Records from a dataset
· · · · · · ·
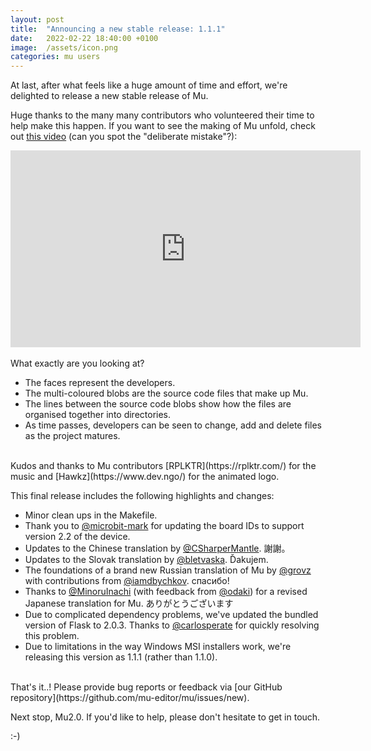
 ```yaml
---
layout: post
title:  "Announcing a new stable release: 1.1.1"
date:   2022-02-22 18:40:00 +0100
image:  /assets/icon.png
categories: mu users 
---
```


At last, after what feels like a huge amount of time and effort, we're
delighted to release a new stable release of Mu.

Huge thanks to the many many contributors who volunteered their time to help
make this happen. If you want to see the making of Mu unfold, check out
[this video](https://github.com/mu-editor/mu/issues/2060) (can you spot the "deliberate mistake"?):

<div class="video-container">
<iframe width="560" height="315" src="https://www.youtube-nocookie.com/embed/nOMCS_8Bm-E" title="YouTube video player" frameborder="0" allow="accelerometer; autoplay; clipboard-write; encrypted-media; gyroscope; picture-in-picture" allowfullscreen></iframe>
</div>

<br/>
What exactly are you looking at?

* The faces represent the developers.
* The multi-coloured blobs are the source code files that make up Mu.
* The lines between the source code blobs show how the files are organised
  together into directories.
* As time passes, developers can be seen to change, add and delete files as
  the project matures.

<br/>
Kudos and thanks to Mu contributors [RPLKTR](https://rplktr.com/) for the music
and [Hawkz](https://www.dev.ngo/) for the animated logo.

This final release includes the following highlights and changes:

<ul>
<li>Minor clean ups in the Makefile.</li>
<li>Thank you to <a href="https://github.com/microbit-mark">@microbit-mark</a> for updating the board IDs to support version 2.2 of the device.</li>
<li>Updates to the Chinese translation by <a href="https://github.com/CSharperMantle">@CSharperMantle</a>. 謝謝。</li>
<li>Updates to the Slovak translation by <a href="https://github.com/bletvaska">@bletvaska</a>. Ďakujem.</li>
<li>The foundations of a brand new Russian translation of Mu by <a href="https://github.com/grovz">@grovz</a> with contributions from <a href="https://github.com/iamdbychkov">@iamdbychkov</a>. спасибо!</li>
<li>Thanks to <a href="https://github.com/MinoruInachi">@MinoruInachi</a> (with feedback from <a href="https://github.com/odaki">@odaki</a>) for a revised Japanese translation for Mu. ありがとうございます</li>
<li>Due to complicated dependency problems, we've updated the bundled version of Flask to 2.0.3. Thanks to <a href="https://github.com/carlosperate">@carlosperate</a> for quickly resolving this problem.</li>
<li>Due to limitations in the way Windows MSI installers work, we're releasing this version as 1.1.1 (rather than 1.1.0).</li>
</ul>

<br/>
That's it..! Please provide bug reports or feedback via [our GitHub repository](https://github.com/mu-editor/mu/issues/new).

Next stop, Mu2.0. If you'd like to help, please don't hesitate to get in touch.

:-)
· · · · · · ·
PROBLEM TO SOLVE.
Please print each entry exactly as given and keep pictures out of it.

TASK ANSWER.
 ```yaml
---
layout: post
title:  "Announcing a new stable release: 1.1.1"
date:   2022-02-22 18:40:00 +0100
image:  /assets/icon.png
categories: mu users 
---
```


At last, after what feels like a huge amount of time and effort, we're
delighted to release a new stable release of Mu.

Huge thanks to the many many contributors who volunteered their time to help
make this happen. If you want to see the making of Mu unfold, check out
[this video](https://github.com/mu-editor/mu/issues/2060) (can you spot the "deliberate mistake"?):

<div class="video-container">
<iframe width="560" height="315" src="https://www.youtube-nocookie.com/embed/nOMCS_8Bm-E" title="YouTube video player" frameborder="0" allow="accelerometer; autoplay; clipboard-write; encrypted-media; gyroscope; picture-in-picture" allowfullscreen></iframe>
</div>

<br/>
What exactly are you looking at?

* The faces represent the developers.
* The multi-coloured blobs are the source code files that make up Mu.
* The lines between the source code blobs show how the files are organised
  together into directories.
* As time passes, developers can be seen to change, add and delete files as
  the project matures.

<br/>
Kudos and thanks to Mu contributors [RPLKTR](https://rplktr.com/) for the music
and [Hawkz](https://www.dev.ngo/) for the animated logo.

This final release includes the following highlights and changes:

<ul>
<li>Minor clean ups in the Makefile.</li>
<li>Thank you to <a href="https://github.com/microbit-mark">@microbit-mark</a> for updating the board IDs to support version 2.2 of the device.</li>
<li>Updates to the Chinese translation by <a href="https://github.com/CSharperMantle">@CSharperMantle</a>. 謝謝。</li>
<li>Updates to the Slovak translation by <a href="https://github.com/bletvaska">@bletvaska</a>. Ďakujem.</li>
<li>The foundations of a brand new Russian translation of Mu by <a href="https://github.com/grovz">@grovz</a> with contributions from <a href="https://github.com/iamdbychkov">@iamdbychkov</a>. спасибо!</li>
<li>Thanks to <a href="https://github.com/MinoruInachi">@MinoruInachi</a> (with feedback from <a href="https://github.com/odaki">@odaki</a>) for a revised Japanese translation for Mu. ありがとうございます</li>
<li>Due to complicated dependency problems, we've updated the bundled version of Flask to 2.0.3. Thanks to <a href="https://github.com/carlosperate">@carlosperate</a> for quickly resolving this problem.</li>
<li>Due to limitations in the way Windows MSI installers work, we're releasing this version as 1.1.1 (rather than 1.1.0).</li>
</ul>

<br/>
That's it..! Please provide bug reports or feedback via [our GitHub repository](https://github.com/mu-editor/mu/issues/new).

Next stop, Mu2.0. If you'd like to help, please don't hesitate to get in touch.

:-)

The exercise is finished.